§ Task prompt
Every entry should come back exactly as written, minus the pictures.

__________________________________________________

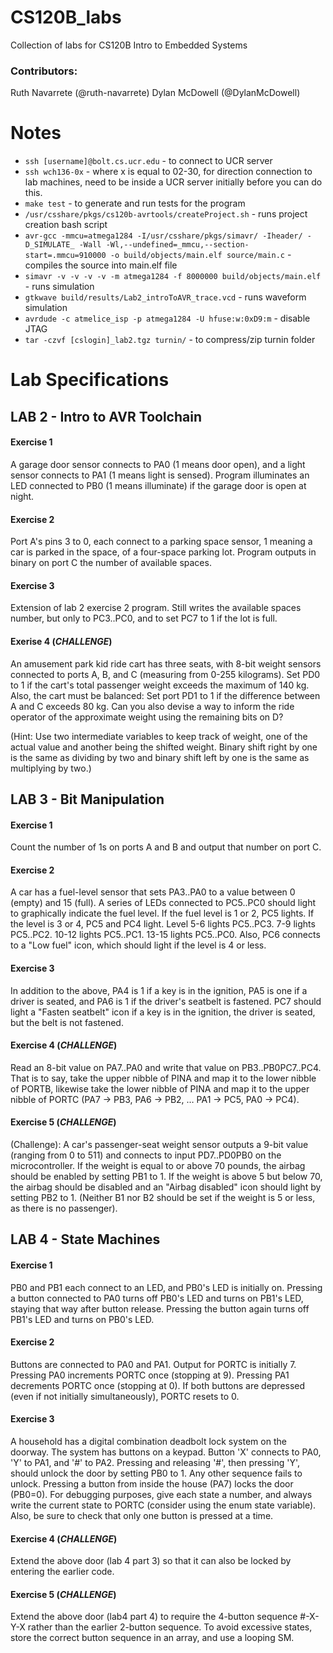 # CS120B_labs
Collection of labs for CS120B Intro to Embedded Systems
### Contributors:
Ruth Navarrete (@ruth-navarrete)
Dylan McDowell (@DylanMcDowell)

# Notes
* `ssh [username]@bolt.cs.ucr.edu` - to connect to UCR server
* `ssh wch136-0x` - where x is equal to 02-30, for direction connection to lab machines, need to be inside a UCR server initially before you can do this.
* `make test` - to generate and run tests for the program
* `/usr/csshare/pkgs/cs120b-avrtools/createProject.sh` - runs project creation bash script
* `avr-gcc -mmcu=atmega1284 -I/usr/csshare/pkgs/simavr/ -Iheader/ -D_SIMULATE_ -Wall -Wl,--undefined=_mmcu,--section-start=.mmcu=910000 -o build/objects/main.elf source/main.c` - compiles the source into main.elf file
* `simavr -v -v -v -v -m atmega1284 -f 8000000 build/objects/main.elf` - runs simulation
* `gtkwave build/results/Lab2_introToAVR_trace.vcd` - runs waveform simulation
* `avrdude -c atmelice_isp -p atmega1284 -U hfuse:w:0xD9:m` - disable JTAG
* `tar -czvf [cslogin]_lab2.tgz turnin/` - to compress/zip turnin folder


# Lab Specifications
## LAB 2 - Intro to AVR Toolchain
#### Exercise 1
A garage door sensor connects to PA0 (1 means door open), and a light sensor connects to PA1 (1 means light is sensed). Program illuminates an LED connected to PB0 (1 means illuminate) if the garage door is open at night.

#### Exercise 2
Port A's pins 3 to 0, each connect to a parking space sensor, 1 meaning a car is parked in the space, of a four-space parking lot. Program outputs in binary on port C the number of available spaces.

#### Exercise 3
Extension of lab 2 exercise 2 program. Still writes the available spaces number, but only to PC3..PC0, and to set PC7 to 1 if the lot is full.

#### Exerise 4 (_CHALLENGE_)
An amusement park kid ride cart has three seats, with 8-bit weight sensors connected to ports A, B, and C (measuring from 0-255 kilograms). Set PD0 to 1 if the cart's total passenger weight exceeds the maximum of 140 kg. Also, the cart must be balanced: Set port PD1 to 1 if the difference between A and C exceeds 80 kg. Can you also devise a way to inform the ride operator of the approximate weight using the remaining bits on D?

(Hint: Use two intermediate variables to keep track of weight, one of the actual value and another being the shifted weight. Binary shift right by one is the same as dividing by two and binary shift left by one is the same as multiplying by two.)

## LAB 3 - Bit Manipulation
#### Exercise 1
Count the number of 1s on ports A and B and output that number on port C.

#### Exercise 2
A car has a fuel-level sensor that sets PA3..PA0 to a value between 0 (empty) and 15 (full). A series of LEDs connected to PC5..PC0 should light to graphically indicate the fuel level. If the fuel level is 1 or 2, PC5 lights. If the level is 3 or 4, PC5 and PC4 light. Level 5-6 lights PC5..PC3. 7-9 lights PC5..PC2. 10-12 lights PC5..PC1. 13-15 lights PC5..PC0. Also, PC6 connects to a "Low fuel" icon, which should light if the level is 4 or less. 

#### Exercise 3
In addition to the above, PA4 is 1 if a key is in the ignition, PA5 is one if a driver is seated, and PA6 is 1 if the driver's seatbelt is fastened. PC7 should light a "Fasten seatbelt" icon if a key is in the ignition, the driver is seated, but the belt is not fastened.

#### Exercise 4 (_CHALLENGE_)
Read an 8-bit value on PA7..PA0 and write that value on PB3..PB0PC7..PC4. That is to say,  take the upper nibble of PINA and map it to the lower nibble of PORTB, likewise take the lower nibble of PINA and map it to the upper nibble of PORTC (PA7 -> PB3, PA6 -> PB2, … PA1 -> PC5, PA0 -> PC4).

#### Exercise 5 (_CHALLENGE_)
(Challenge): A car's passenger-seat weight sensor outputs a 9-bit value (ranging from 0 to 511) and connects to input PD7..PD0PB0 on the microcontroller. If the weight is equal to or above 70 pounds, the airbag should be enabled by setting PB1 to 1. If the weight is above 5 but below 70, the airbag should be disabled and an "Airbag disabled" icon should light by setting PB2 to 1. (Neither B1 nor B2 should be set if the weight is 5 or less, as there is no passenger). 

## LAB 4 - State Machines
#### Exercise 1
PB0 and PB1 each connect to an LED, and PB0's LED is initially on. Pressing a button connected to PA0 turns off PB0's LED and turns on PB1's LED, staying that way after button release. Pressing the button again turns off PB1's LED and turns on PB0's LED. 

#### Exercise 2
Buttons are connected to PA0 and PA1. Output for PORTC is initially 7. Pressing PA0 increments PORTC once (stopping at 9). Pressing PA1 decrements PORTC once (stopping at 0). If both buttons are depressed (even if not initially simultaneously), PORTC resets to 0.

#### Exercise 3
A household has a digital combination deadbolt lock system on the doorway. The system has buttons on a keypad. Button 'X' connects to PA0, 'Y' to PA1, and '#' to PA2. Pressing and releasing '#', then pressing 'Y', should unlock the door by setting PB0 to 1. Any other sequence fails to unlock. Pressing a button from inside the house (PA7) locks the door (PB0=0). For debugging purposes, give each state a number, and always write the current state to PORTC (consider using the enum state variable). Also, be sure to check that only one button is pressed at a time. 

#### Exercise 4 (_CHALLENGE_)
Extend the above door (lab 4 part 3) so that it can also be locked by entering the earlier code.

#### Exercise 5 (_CHALLENGE_)
 Extend the above door (lab4 part 4) to require the 4-button sequence #-X-Y-X rather than the earlier 2-button sequence. To avoid excessive states, store the correct button sequence in an array, and use a looping SM.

__________________________________________________

§ Reply
 # CS120B_labs
Collection of labs for CS120B Intro to Embedded Systems
### Contributors:
Ruth Navarrete (@ruth-navarrete)
Dylan McDowell (@DylanMcDowell)

# Notes
* `ssh [username]@bolt.cs.ucr.edu` - to connect to UCR server
* `ssh wch136-0x` - where x is equal to 02-30, for direction connection to lab machines, need to be inside a UCR server initially before you can do this.
* `make test` - to generate and run tests for the program
* `/usr/csshare/pkgs/cs120b-avrtools/createProject.sh` - runs project creation bash script
* `avr-gcc -mmcu=atmega1284 -I/usr/csshare/pkgs/simavr/ -Iheader/ -D_SIMULATE_ -Wall -Wl,--undefined=_mmcu,--section-start=.mmcu=910000 -o build/objects/main.elf source/main.c` - compiles the source into main.elf file
* `simavr -v -v -v -v -m atmega1284 -f 8000000 build/objects/main.elf` - runs simulation
* `gtkwave build/results/Lab2_introToAVR_trace.vcd` - runs waveform simulation
* `avrdude -c atmelice_isp -p atmega1284 -U hfuse:w:0xD9:m` - disable JTAG
* `tar -czvf [cslogin]_lab2.tgz turnin/` - to compress/zip turnin folder


# Lab Specifications
## LAB 2 - Intro to AVR Toolchain
#### Exercise 1
A garage door sensor connects to PA0 (1 means door open), and a light sensor connects to PA1 (1 means light is sensed). Program illuminates an LED connected to PB0 (1 means illuminate) if the garage door is open at night.

#### Exercise 2
Port A's pins 3 to 0, each connect to a parking space sensor, 1 meaning a car is parked in the space, of a four-space parking lot. Program outputs in binary on port C the number of available spaces.

#### Exercise 3
Extension of lab 2 exercise 2 program. Still writes the available spaces number, but only to PC3..PC0, and to set PC7 to 1 if the lot is full.

#### Exerise 4 (_CHALLENGE_)
An amusement park kid ride cart has three seats, with 8-bit weight sensors connected to ports A, B, and C (measuring from 0-255 kilograms). Set PD0 to 1 if the cart's total passenger weight exceeds the maximum of 140 kg. Also, the cart must be balanced: Set port PD1 to 1 if the difference between A and C exceeds 80 kg. Can you also devise a way to inform the ride operator of the approximate weight using the remaining bits on D?

(Hint: Use two intermediate variables to keep track of weight, one of the actual value and another being the shifted weight. Binary shift right by one is the same as dividing by two and binary shift left by one is the same as multiplying by two.)

## LAB 3 - Bit Manipulation
#### Exercise 1
Count the number of 1s on ports A and B and output that number on port C.

#### Exercise 2
A car has a fuel-level sensor that sets PA3..PA0 to a value between 0 (empty) and 15 (full). A series of LEDs connected to PC5..PC0 should light to graphically indicate the fuel level. If the fuel level is 1 or 2, PC5 lights. If the level is 3 or 4, PC5 and PC4 light. Level 5-6 lights PC5..PC3. 7-9 lights PC5..PC2. 10-12 lights PC5..PC1. 13-15 lights PC5..PC0. Also, PC6 connects to a "Low fuel" icon, which should light if the level is 4 or less. 

#### Exercise 3
In addition to the above, PA4 is 1 if a key is in the ignition, PA5 is one if a driver is seated, and PA6 is 1 if the driver's seatbelt is fastened. PC7 should light a "Fasten seatbelt" icon if a key is in the ignition, the driver is seated, but the belt is not fastened.

#### Exercise 4 (_CHALLENGE_)
Read an 8-bit value on PA7..PA0 and write that value on PB3..PB0PC7..PC4. That is to say,  take the upper nibble of PINA and map it to the lower nibble of PORTB, likewise take the lower nibble of PINA and map it to the upper nibble of PORTC (PA7 -> PB3, PA6 -> PB2, … PA1 -> PC5, PA0 -> PC4).

#### Exercise 5 (_CHALLENGE_)
(Challenge): A car's passenger-seat weight sensor outputs a 9-bit value (ranging from 0 to 511) and connects to input PD7..PD0PB0 on the microcontroller. If the weight is equal to or above 70 pounds, the airbag should be enabled by setting PB1 to 1. If the weight is above 5 but below 70, the airbag should be disabled and an "Airbag disabled" icon should light by setting PB2 to 1. (Neither B1 nor B2 should be set if the weight is 5 or less, as there is no passenger). 

## LAB 4 - State Machines
#### Exercise 1
PB0 and PB1 each connect to an LED, and PB0's LED is initially on. Pressing a button connected to PA0 turns off PB0's LED and turns on PB1's LED, staying that way after button release. Pressing the button again turns off PB1's LED and turns on PB0's LED. 

#### Exercise 2
Buttons are connected to PA0 and PA1. Output for PORTC is initially 7. Pressing PA0 increments PORTC once (stopping at 9). Pressing PA1 decrements PORTC once (stopping at 0). If both buttons are depressed (even if not initially simultaneously), PORTC resets to 0.

#### Exercise 3
A household has a digital combination deadbolt lock system on the doorway. The system has buttons on a keypad. Button 'X' connects to PA0, 'Y' to PA1, and '#' to PA2. Pressing and releasing '#', then pressing 'Y', should unlock the door by setting PB0 to 1. Any other sequence fails to unlock. Pressing a button from inside the house (PA7) locks the door (PB0=0). For debugging purposes, give each state a number, and always write the current state to PORTC (consider using the enum state variable). Also, be sure to check that only one button is pressed at a time. 

#### Exercise 4 (_CHALLENGE_)
Extend the above door (lab 4 part 3) so that it can also be locked by entering the earlier code.

#### Exercise 5 (_CHALLENGE_)
 Extend the above door (lab4 part 4) to require the 4-button sequence #-X-Y-X rather than the earlier 2-button sequence. To avoid excessive states, store the correct button sequence in an array, and use a looping SM.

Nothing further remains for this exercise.